Legal Board of Appeal (LBA) and Technical Board of Appeal (TBA) decisions are available on the EPO website at www.epo.org/law-practice/case-law-appeals/recent.html and similarly decisions of the Enlarged Board of Appeal (EBA) can be downloaded from www.epo.org/law-practice/case-law-appeals/eba/number.html. A list of the matters pending before the Enlarged Board is included at www.epo.org/law-practice/case-law-appeals/eba/pending.html.

Recent notices and press releases of the EPO are published at www.epo.org/service-support/updates.html and www.epo.org/news-issues/press/releases.html respectively, and recent issues of the Official Journal can be downloaded from www.epo.org/law-practice/legal-texts/official-journal.html.

Interventions – article 105 EPC, rule 89 EPC

T 0304/17: IL-17 A/F heterologous polypeptides and therapeutic uses thereof/Genentech Inc TBA decision of 10 January 2020 Chairman: M. Blasi Members: R. Morawetz and A. Schmitt

This was an appeal by the patentee following the decision of the Opposition Division to revoke the patent under article 123 EPC. However, the most significant point arising from this decision concerns interventions under article 105 EPC.

A third party may intervene in ongoing opposition proceedings, if “proceedings for infringement of the same patent have been instituted against him” (article 105(1)(a) EPC), or “following a request of the proprietor of the patent to cease alleged infringement, the third party has instituted proceedings for a ruling that he is not infringing the patent” – article 105(1)(b) EPC. Rule 89 EPC stipulates that any such intervention must be filed within three months of the date of the event referred to in article 105. The grounds are mutually exclusive such that once the opportunity has arisen for a third party to intervene under one ground then subsequent fulfilment of the requirements under the other ground does not give a second opportunity to intervene.

In this case, there were parallel UK proceedings relating to the same patent. Eli Lilly had issued a revocation action and sought a declaration of non-infringement on 3 July 2017. On 6 December 2017, the patentee gave a binding undertaking to the UK Court that it would bring a counterclaim for infringement, but this was not filed until 5 January 2018. Eli Lilly filed a notice of intervention in the EPO opposition proceedings on 4 April 2018.

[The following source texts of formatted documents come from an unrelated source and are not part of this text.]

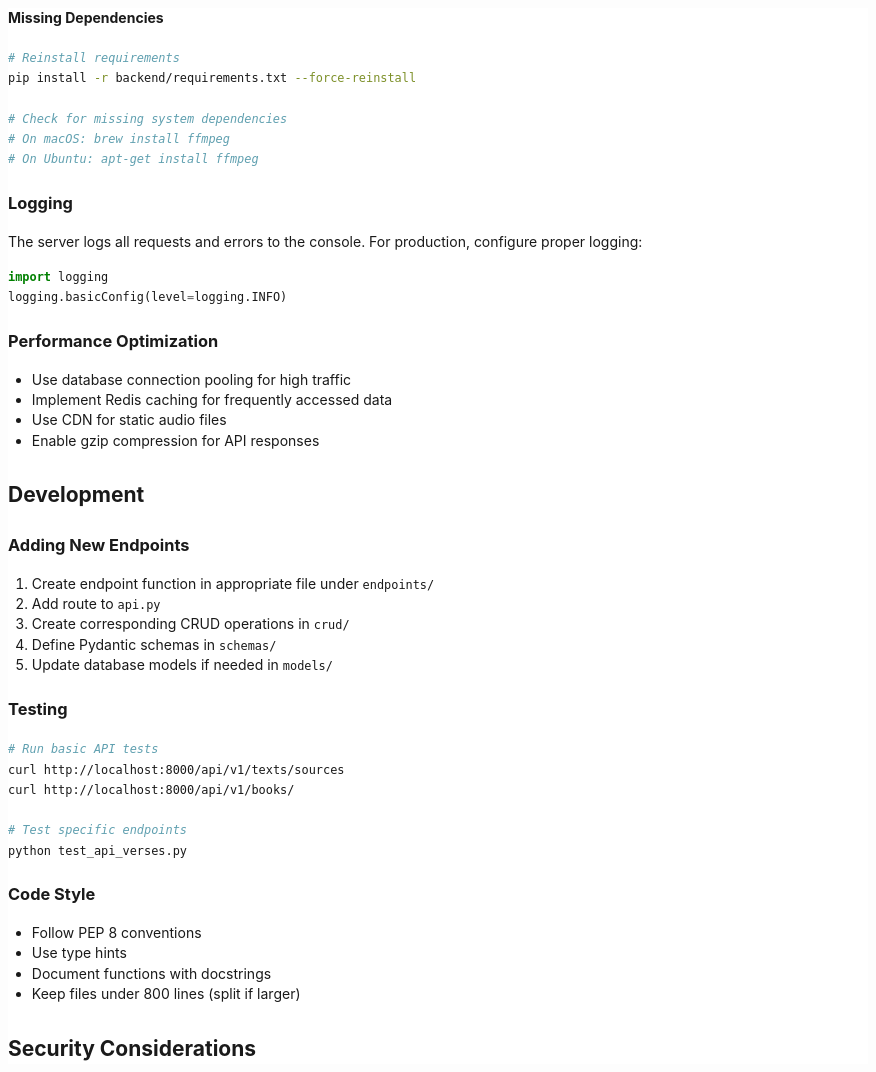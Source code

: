 #### Missing Dependencies
```bash
# Reinstall requirements
pip install -r backend/requirements.txt --force-reinstall

# Check for missing system dependencies
# On macOS: brew install ffmpeg
# On Ubuntu: apt-get install ffmpeg
```

### Logging
The server logs all requests and errors to the console. For production, configure proper logging:

```python
import logging
logging.basicConfig(level=logging.INFO)
```

### Performance Optimization
- Use database connection pooling for high traffic
- Implement Redis caching for frequently accessed data
- Use CDN for static audio files
- Enable gzip compression for API responses

## Development

### Adding New Endpoints
1. Create endpoint function in appropriate file under `endpoints/`
2. Add route to `api.py`
3. Create corresponding CRUD operations in `crud/`
4. Define Pydantic schemas in `schemas/`
5. Update database models if needed in `models/`

### Testing
```bash
# Run basic API tests
curl http://localhost:8000/api/v1/texts/sources
curl http://localhost:8000/api/v1/books/

# Test specific endpoints
python test_api_verses.py
```

### Code Style
- Follow PEP 8 conventions
- Use type hints
- Document functions with docstrings
- Keep files under 800 lines (split if larger)

## Security Considerations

It was not disputed that the intervention was filed within three months of the filing of the counterclaim and so within time under rule 89 based on article 105(1)(a). However, the patentee argued that the opportunity to intervene had arisen at an earlier stage under article 105(1)(b) and the intervention had not been filed within three months of this event. The patentee argued that article 105(1)(b) did not specify a chronology of events and the three-month time limit was triggered once the two conditions in this article were fulfilled; whichever order those took place.

The TBA disagreed. Firstly, in both article 105(1)(a) and (b) it is the formal institution of legal proceedings that triggers the opportunity to intervene. To allow other triggers would result in legal uncertainty. Secondly, article 105(1)(b) clearly sets out a particular chronology of events and the travaux preparatoires showed that this sequence of events had been specifically chosen by the legislator. The alleged infringer therefore had no grounds to intervene under article 105(1)(b). The TBA therefore found that the intervention had been validly filed under article 105(1)(a).

The TBA rejected the patentee’s further argument that its counterclaim for infringement could not act as a trigger under article 105(1)(a) as a counterclaim did not result in the commencement of new and separate proceedings. The TBA held that this was irrelevant as it was a “consequence of the relevant national law” and that under UK law a counterclaim is treated in the same way as a free-standing claim.